Lenín Boltaire Moreno, the leftist candidate, has claimed victory in the second round of Ecuador’s polarising presidential run-off. He is the anointed but less charismatic successor to President Rafael Correa who is legally barred from running again after ruling the country for a decade. However, the result is very tight and not yet final. With 99% of votes counted, Moreno has 51% of the vote while his rival, conservative banker Guillermo Lasso, has 49%. Tensions were already high following the first-round vote two months ago, when it took three days to declare that a run-off between Moreno and Lasso would take place. Therefore, not surprisingly, Lasso is challenging the result while many of his followers took to the streets.

Impact on country risk

The election results, if final, prelude the continuity of the ‘citizens’ revolution’, declared a decade ago.
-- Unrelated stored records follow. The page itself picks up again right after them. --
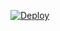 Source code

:

[![Deploy](https://www.herokucdn.com/deploy/button.png)](https://dashboard.heroku.com/new?template=https://github.com/Githcscsvs/dell)


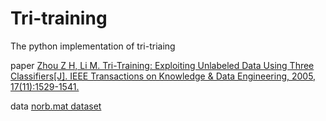 # Tri-training
The python implementation of tri-triaing

paper [Zhou Z H, Li M. Tri-Training: Exploiting Unlabeled Data Using Three Classifiers[J]. IEEE Transactions on Knowledge & Data Engineering, 2005, 17(11):1529-1541.](https://ieeexplore.ieee.org/document/1512038)

data [norb.mat dataset](https://cs.nyu.edu/~ylclab/data/norb-v1.0/)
Moreover, it defies a regional swing to the right-leaning governments which recently came to power in Argentina, Brazil and Peru as the commodities boom ended. However, the continuity of the leftist policies will be more difficult than a decade ago. Firstly, Moreno will have trouble to continue the growth policies based on recycling oil revenues through government spending as oil prices are expected to remain relatively low. Indeed, the country is in recession since 2016 and recovery is not expected in the medium term (also in 2017 a contraction is forecasted of about -2.7%). Moreno also promised to increase public spending and continue the social programmes of his predecessor which contributed to slashing poverty rates. However, the structural fiscal deficits in the past eight years doubled government debt (at almost 40% of GDP by the end of 2016) and can also make this pledge challenging. Financing further fiscal deficits will especially be tricky since Ecuador has limited access to external financing due to its history of sovereign defaults. Another difficulty will be to crack down on graft and governing amid corruption scandals at state-run oil company PetroEcuador and allegations related to bribes of Brazilian conglomerate Odebrecht. Finally, Lasso is also expected to continue to oppose the election results which can trickle into political unrest.